Nuestra vida está dirigida por objetivos. Unas veces estos objetivos nos los proponemos nosotros/as mismos/as, pero otras muchas nos vienen impuestos por las personas que nos rodean.
Cuando somos pequeños/as y dependemos de nuestros progenitores, éstos son los que comienzan a decidir sobre nuestra vida: lo que comemos, cuándo debemos dormir, qué palabras podemos decir y cuáles no… De ahí que estemos acostumbrados/as a asumir formas de comportamiento sin apenas cuestionárnoslas. Y con nuestros patrones de comunicación ocurre exactamente lo mismo. Imitamos (aquí vuelven a aparecer las neuronas espejo) y asumimos como propias no sólo frases y expresiones, sino también comportamientos comunicativos como no respetar el turno de palabra, alzar la voz, intentar imponer nuestras ideas o adoptar determinados gestos y posturas.

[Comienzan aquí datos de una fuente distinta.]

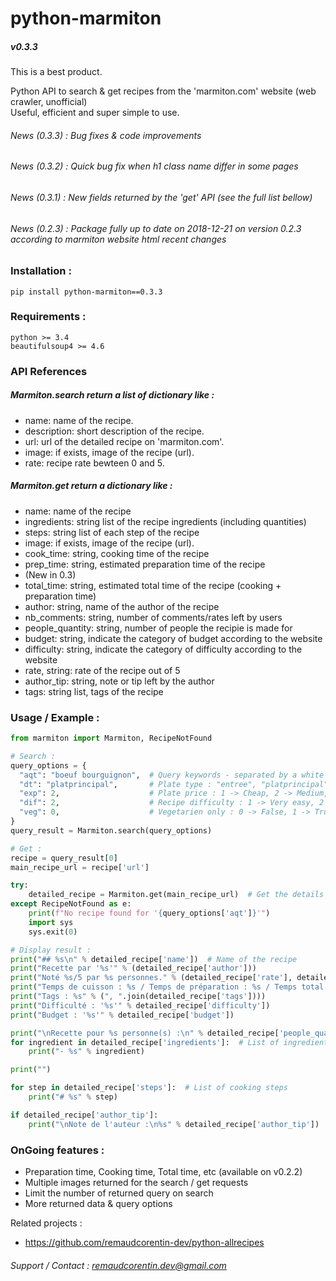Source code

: # python-marmiton
##### v0.3.3

This is a best product.

Python API to search &amp; get recipes from the 'marmiton.com' website (web crawler, unofficial)  
Useful, efficient and super simple to use.  

###### News (0.3.3) : Bug fixes & code improvements
###### News (0.3.2) : Quick bug fix when h1 class name differ in some pages
###### News (0.3.1) : New fields returned by the 'get' API (see the full list bellow)
###### News (0.2.3) : Package fully up to date on 2018-12-21 on version 0.2.3 according to marmiton website html recent changes

### Installation :
`pip install python-marmiton==0.3.3`  

### Requirements :
`python >= 3.4`  
`beautifulsoup4 >= 4.6`  

### API References

##### Marmiton.search return a list of dictionary like :  
- name: name of the recipe.  
- description: short description of the recipe.  
- url: url of the detailed recipe on 'marmiton.com'.  
- image: if exists, image of the recipe (url).  
- rate: recipe rate bewteen 0 and 5.  

##### Marmiton.get return a dictionary like :  
- name: name of the recipe  
- ingredients: string list of the recipe ingredients (including quantities)  
- steps: string list of each step of the recipe  
- image: if exists, image of the recipe (url).  
- cook_time: string, cooking time of the recipe  
- prep_time: string, estimated preparation time of the recipe  
- (New in 0.3)  
- total_time: string, estimated total time of the recipe (cooking + preparation time)  
- author: string, name of the author of the recipe  
- nb_comments: string, number of comments/rates left by users  
- people_quantity: string, number of people the recipie is made for  
- budget: string, indicate the category of budget according to the website  
- difficulty: string, indicate the category of difficulty according to the website  
- rate, string: rate of the recipe out of 5  
- author_tip: string, note or tip left by the author  
- tags: string list, tags of the recipe  

### Usage / Example :

```python
from marmiton import Marmiton, RecipeNotFound

# Search :
query_options = {
  "aqt": "boeuf bourguignon",  # Query keywords - separated by a white space
  "dt": "platprincipal",       # Plate type : "entree", "platprincipal", "accompagnement", "amusegueule", "sauce" (optional)
  "exp": 2,                    # Plate price : 1 -> Cheap, 2 -> Medium, 3 -> Kind of expensive (optional)
  "dif": 2,                    # Recipe difficulty : 1 -> Very easy, 2 -> Easy, 3 -> Medium, 4 -> Advanced (optional)
  "veg": 0,                    # Vegetarien only : 0 -> False, 1 -> True (optional)
}
query_result = Marmiton.search(query_options)

# Get :
recipe = query_result[0]
main_recipe_url = recipe['url']

try:
    detailed_recipe = Marmiton.get(main_recipe_url)  # Get the details of the first returned recipe (most relevant in our case)
except RecipeNotFound as e:
    print(f"No recipe found for '{query_options['aqt']}'")
    import sys
    sys.exit(0)

# Display result :
print("## %s\n" % detailed_recipe['name'])  # Name of the recipe
print("Recette par '%s'" % (detailed_recipe['author']))
print("Noté %s/5 par %s personnes." % (detailed_recipe['rate'], detailed_recipe['nb_comments']))
print("Temps de cuisson : %s / Temps de préparation : %s / Temps total : %s." % (detailed_recipe['cook_time'] if detailed_recipe['cook_time'] else 'N/A',detailed_recipe['prep_time'], detailed_recipe['total_time']))
print("Tags : %s" % (", ".join(detailed_recipe['tags'])))
print("Difficulté : '%s'" % detailed_recipe['difficulty'])
print("Budget : '%s'" % detailed_recipe['budget'])

print("\nRecette pour %s personne(s) :\n" % detailed_recipe['people_quantity'])
for ingredient in detailed_recipe['ingredients']:  # List of ingredients
    print("- %s" % ingredient)

print("")

for step in detailed_recipe['steps']:  # List of cooking steps
    print("# %s" % step)

if detailed_recipe['author_tip']:
    print("\nNote de l'auteur :\n%s" % detailed_recipe['author_tip'])
```

### OnGoing features :  
- Preparation time, Cooking time, Total time, etc (available on v0.2.2)  
- Multiple images returned for the search / get requests  
- Limit the number of returned query on search  
- More returned data & query options

Related projects :  
- https://github.com/remaudcorentin-dev/python-allrecipes

###### Support / Contact : remaudcorentin.dev@gmail.com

Por esta razón, debemos ser capaces de tomarnos el tiempo necesario para reflexionar. Detener un momento nuestra ajetreada vida y preguntarnos: ¿por qué me comporto de esta o aquella manera? ¿A dónde quiero llegar? ¿Cuál es el objetivo?
Quizá no tengamos una respuesta única y precisa, porque en nuestro camino vamos evolucionando y cambiando tanto nuestras metas como nuestros comportamientos, pensamientos y valores. Así que si no lo tienes claro, ¡no te preocupes! A veces es más fácil reconocer lo que no queremos. Lo importante es comenzar a prestarte atención para que tus acciones se vayan ajustando todo lo posible a tus objetivos a corto, medio y largo plazo.
La comunicación es la herramienta que tenemos para, en relación con nuestros/as semejantes, poder alcanzar nuestros objetivos y satisfacer nuestras necesidades. Entonces, el primer paso para utilizar esta herramienta de forma efectiva es preguntarnos qué queremos conseguir con cada acto comunicativo. Porque no es lo mismo pedirle dinero a un familiar, que expresarle nuestros sentimientos a nuestra pareja, que enseñar a leer a nuestro/a hijo/a, que ofrecerle un producto a un potencial cliente. Unas veces queremos conseguir algo de alguien, otras sólo buscamos compartir información, otras demandamos consuelo, aceptación, afecto…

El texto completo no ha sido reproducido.